WORK INSTRUCTIONS
When a line below holds the string "steps", show that line.

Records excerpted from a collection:
______

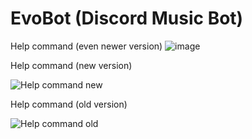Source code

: 
# EvoBot (Discord Music Bot)

Help command (even newer version)
![image](https://user-images.githubusercontent.com/47116705/141660366-b37ea099-edb4-4da1-ac56-50d890db2e25.png)


Help command (new version)

![Help command new](https://i.imgur.com/GQz7tEU.png)

Help command (old version)

![Help command old](https://i.imgur.com/p4HTaZF.png)
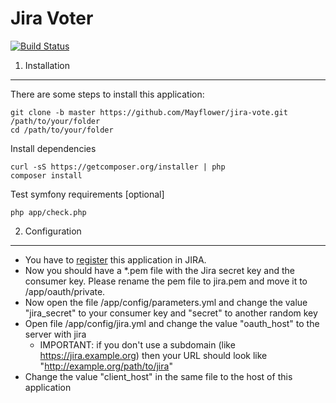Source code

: Jira Voter
==========

[![Build Status](https://travis-ci.org/Mayflower/jira-vote.svg?branch=master)](https://travis-ci.org/Mayflower/jira-vote)

1) Installation
---------------

There are some steps to install this application:

    git clone -b master https://github.com/Mayflower/jira-vote.git /path/to/your/folder
    cd /path/to/your/folder


Install dependencies

    curl -sS https://getcomposer.org/installer | php
    composer install


Test symfony requirements [optional]

    php app/check.php


2) Configuration
----------------

* You have to [register](https://confluence.atlassian.com/display/JIRA/Allowing+OAuth+Access) this application in JIRA.
* Now you should have a *.pem file with the Jira secret key and the consumer key. Please rename the pem file to jira.pem and
move it to /app/oauth/private.
* Now open the file /app/config/parameters.yml and change the value "jira_secret" to your consumer key and "secret" to another random key
* Open file /app/config/jira.yml and change the value "oauth_host" to the server with jira
    * IMPORTANT: if you don't use a subdomain (like https://jira.example.org) then your URL should look like "http://example.org/path/to/jira"
* Change the value "client_host" in the same file to the host of this application
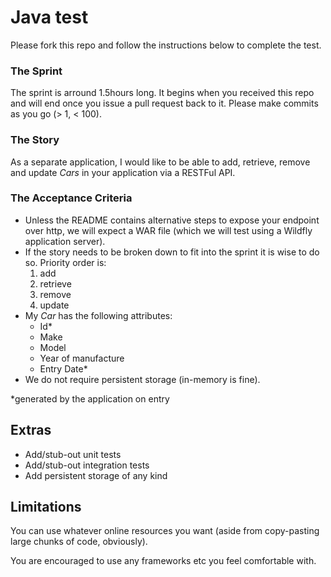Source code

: Java test
=========

Please fork this repo and follow the instructions below to complete the test.

### The Sprint

The sprint is arround 1.5hours long. It begins when you received this repo and will end once you issue a pull request back to it. Please make commits as you go (> 1, < 100). 

### The Story

As a separate application, I would like to be able to add, retrieve, remove and update *Cars* in your application via a RESTFul API.

### The Acceptance Criteria

- Unless the README contains alternative steps to expose your endpoint over http, we will expect a WAR file (which we will test using a Wildfly application server).
- If the story needs to be broken down to fit into the sprint it is wise to do so. 
  Priority order is:
  1. add
  2. retrieve 
  3. remove
  4. update
- My *Car* has the following attributes:
  - Id*
  - Make
  - Model
  - Year of manufacture
  - Entry Date*
- We do not require persistent storage (in-memory is fine).

*generated by the application on entry

## Extras
- Add/stub-out unit tests
- Add/stub-out integration tests
- Add persistent storage of any kind

## Limitations

You can use whatever online resources you want (aside from copy-pasting large chunks of code, obviously).

You are encouraged to use any frameworks etc you feel comfortable with.



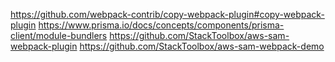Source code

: https://github.com/webpack-contrib/copy-webpack-plugin#copy-webpack-plugin
https://www.prisma.io/docs/concepts/components/prisma-client/module-bundlers
https://github.com/StackToolbox/aws-sam-webpack-plugin
https://github.com/StackToolbox/aws-sam-webpack-demo
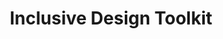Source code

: ---
title: "Inclusive Design Toolkit"
authors:
    - "Microsoft"
categories: 
    - "inclusive design"
link: "https://www.microsoft.com/design/inclusive/"
---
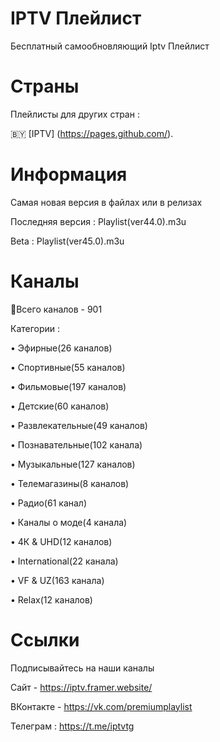 # IPTV Плейлист
Бесплатный самообновляющий Iptv Плейлист

# Страны
Плейлисты для других стран :

🇧🇾 [IPTV]
(https://pages.github.com/).

# Информация
Самая новая версия в файлах или в релизах

Последняя версия : Playlist(ver44.0).m3u

Beta : Playlist(ver45.0).m3u


# Каналы
📑Всего каналов - 901

Категории :

• Эфирные(26 каналов)

• Спортивные(55 каналов)

• Фильмовые(197 каналов)

• Детские(60 каналов)

• Развлекательные(49 каналов)

• Познавательные(102 канала)

• Музыкальные(127 каналов)

• Телемагазины(8 каналов)

• Радио(61 канал)

• Каналы о моде(4 канала)

• 4К & UHD(12 каналов)

• International(22 канала)

• VF & UZ(163 канала)

• Relax(12 каналов)


# Ссылки
Подписывайтесь на наши каналы

Сайт - https://iptv.framer.website/

ВКонтакте - https://vk.com/premiumplaylist

Телеграм : https://t.me/iptvtg
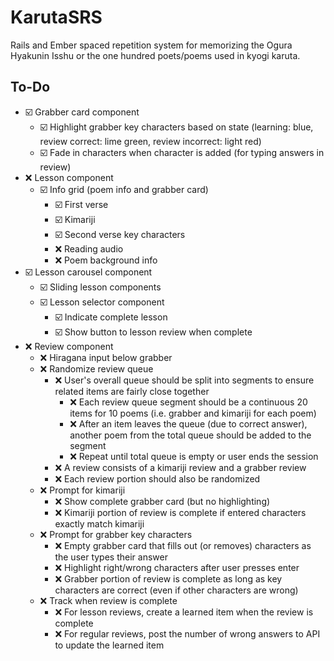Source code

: # KarutaSRS
Rails and Ember spaced repetition system for memorizing the Ogura Hyakunin Isshu or the one hundred poets/poems used in kyogi karuta.

## To-Do
- ☑️ Grabber card component
  - ☑️ Highlight grabber key characters based on state (learning: blue, review correct: lime green, review incorrect: light red)
  - ☑️ Fade in characters when character is added (for typing answers in review)
- ❌ Lesson component
  - ☑️ Info grid (poem info and grabber card)
    - ☑️ First verse
    - ☑️ Kimariji
    - ☑️ Second verse key characters
    - ❌ Reading audio
    - ❌ Poem background info
- ☑️ Lesson carousel component
  - ☑️ Sliding lesson components
  - ☑️ Lesson selector component
    - ☑️ Indicate complete lesson
    - ☑️ Show button to lesson review when complete
- ❌ Review component
  - ❌ Hiragana input below grabber
  - ❌ Randomize review queue
    - ❌ User's overall queue should be split into segments to ensure related items are fairly close together
      - ❌ Each review queue segment should be a continuous 20 items for 10 poems (i.e. grabber and kimariji for each poem)
      - ❌ After an item leaves the queue (due to correct answer), another poem from the total queue should be added to the segment
      - ❌ Repeat until total queue is empty or user ends the session
    - ❌ A review consists of a kimariji review and a grabber review
    - ❌ Each review portion should also be randomized
  - ❌ Prompt for kimariji
    - ❌ Show complete grabber card (but no highlighting)
    - ❌ Kimariji portion of review is complete if entered characters exactly match kimariji
  - ❌ Prompt for grabber key characters
    - ❌ Empty grabber card that fills out (or removes) characters as the user types their answer
    - ❌ Highlight right/wrong characters after user presses enter
    - ❌ Grabber portion of review is complete as long as key characters are correct (even if other characters are wrong)
  - ❌ Track when review is complete
    - ❌ For lesson reviews, create a learned item when the review is complete
    - ❌ For regular reviews, post the number of wrong answers to API to update the learned item
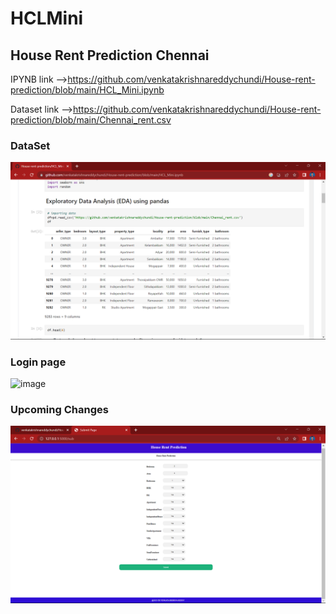 # HCLMini
## House Rent Prediction Chennai

IPYNB link -->https://github.com/venkatakrishnareddychundi/House-rent-prediction/blob/main/HCL_Mini.ipynb

Dataset link -->https://github.com/venkatakrishnareddychundi/House-rent-prediction/blob/main/Chennai_rent.csv

### DataSet

![image](https://github.com/venkatakrishnareddychundi/House-rent-prediction/blob/main/Screenshot%20(25).png)


### Login page 
![image](https://github.com/venkatakrishnareddychundi/House-rent-prediction/blob/main/Screenshot%20(27).pngs)



### Upcoming Changes 
![image](https://github.com/venkatakrishnareddychundi/House-rent-prediction/blob/main/Screenshot%20(28).png)


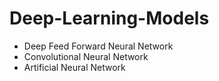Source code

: # Deep-Learning-Models
*  Deep Feed Forward Neural Network
*  Convolutional Neural Network
*  Artificial Neural Network

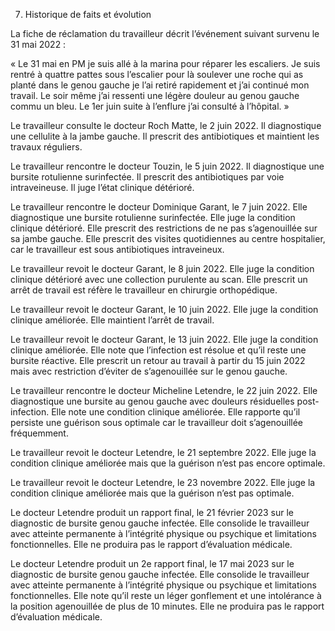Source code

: 7. Historique de faits et évolution

La fiche de réclamation du travailleur décrit l’événement suivant survenu le 31 mai 2022 :

« Le 31 mai en PM je suis allé à la marina pour réparer les escaliers. Je suis rentré à quattre pattes sous l’escalier pour là soulever une roche qui as planté dans le genou gauche je l’ai retiré rapidement et j’ai continué mon travail. Le soir même j’ai ressenti une légère douleur au genou gauche commu un bleu. Le 1er juin suite à l’enflure j’ai consulté à l’hôpital. »

Le travailleur consulte le docteur Roch Matte, le 2 juin 2022. Il diagnostique une cellulite à la jambe gauche. Il prescrit des antibiotiques et maintient les travaux réguliers.

Le travailleur rencontre le docteur Touzin, le 5 juin 2022. Il diagnostique une bursite rotulienne surinfectée. Il prescrit des antibiotiques par voie intraveineuse. Il juge l’état clinique détérioré.

Le travailleur rencontre le docteur Dominique Garant, le 7 juin 2022. Elle diagnostique une bursite rotulienne surinfectée. Elle juge la condition clinique détérioré. Elle prescrit des restrictions de ne pas s’agenouillée sur sa jambe gauche. Elle prescrit des visites quotidiennes au centre hospitalier, car le travailleur est sous antibiotiques intraveineux.

Le travailleur revoit le docteur Garant, le 8 juin 2022. Elle juge la condition clinique détérioré avec une collection purulente au scan. Elle prescrit un arrêt de travail est réfère le travailleur en chirurgie orthopédique.

Le travailleur revoit le docteur Garant, le 10 juin 2022. Elle juge la condition clinique améliorée. Elle maintient l’arrêt de travail.

Le travailleur revoit le docteur Garant, le 13 juin 2022. Elle juge la condition clinique améliorée. Elle note que l’infection est résolue et qu’il reste une bursite réactive. Elle prescrit un retour au travail à partir du 15 juin 2022 mais avec restriction d’éviter de s’agenouillée sur le genou gauche.

Le travailleur rencontre le docteur Micheline Letendre, le 22 juin 2022. Elle diagnostique une bursite au genou gauche avec douleurs résiduelles post-infection. Elle note une condition clinique améliorée. Elle rapporte qu’il persiste une guérison sous optimale car le travailleur doit s’agenouillée fréquemment.

Le travailleur revoit le docteur Letendre, le 21 septembre 2022. Elle juge la condition clinique améliorée mais que la guérison n’est pas encore optimale.

Le travailleur revoit le docteur Letendre, le 23 novembre 2022. Elle juge la condition clinique améliorée mais que la guérison n’est pas optimale.

Le docteur Letendre produit un rapport final, le 21 février 2023 sur le diagnostic de bursite genou gauche infectée. Elle consolide le travailleur avec atteinte permanente à l’intégrité physique ou psychique et limitations fonctionnelles. Elle ne produira pas le rapport d’évaluation médicale.

Le docteur Letendre produit un 2e rapport final, le 17 mai 2023 sur le diagnostic de bursite genou gauche infectée. Elle consolide le travailleur avec atteinte permanente à l’intégrité physique ou psychique et limitations fonctionnelles. Elle note qu’il reste un léger gonflement et une intolérance à la position agenouillée de plus de 10 minutes. Elle ne produira pas le rapport d’évaluation médicale.

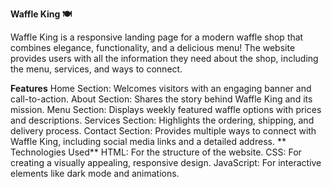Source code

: **Waffle King 🍽️**

Waffle King is a responsive landing page for a modern waffle shop that combines elegance, functionality, and a delicious menu! The website provides users with all the information they need about the shop, including the menu, services, and ways to connect.

**Features**
Home Section: Welcomes visitors with an engaging banner and call-to-action.
About Section: Shares the story behind Waffle King and its mission.
Menu Section: Displays weekly featured waffle options with prices and descriptions. 
Services Section: Highlights the ordering, shipping, and delivery process. 
Contact Section: Provides multiple ways to connect with Waffle King, including social media links and a detailed address.
**
Technologies Used**
HTML: For the structure of the website. 
CSS: For creating a visually appealing, responsive design. 
JavaScript: For interactive elements like dark mode and animations. 

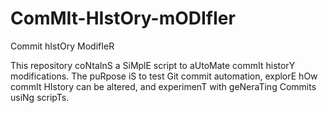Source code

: # ComMIt-HIstOry-mODIfIer
Commit hIstOry ModifIeR

This repository coNtaInS a SiMplE script to aUtoMate commIt historY modifications. The puRpose iS to test Git commit automation, explorE hOw commIt HIstory can be altered, and experimenT with geNeraTing Commits usiNg scripTs.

______

RESPONSE
There are some steps to install this application:
- Unless the README contains alternative steps to expose your endpoint over http, we will expect a WAR file (which we will test using a Wildfly application server).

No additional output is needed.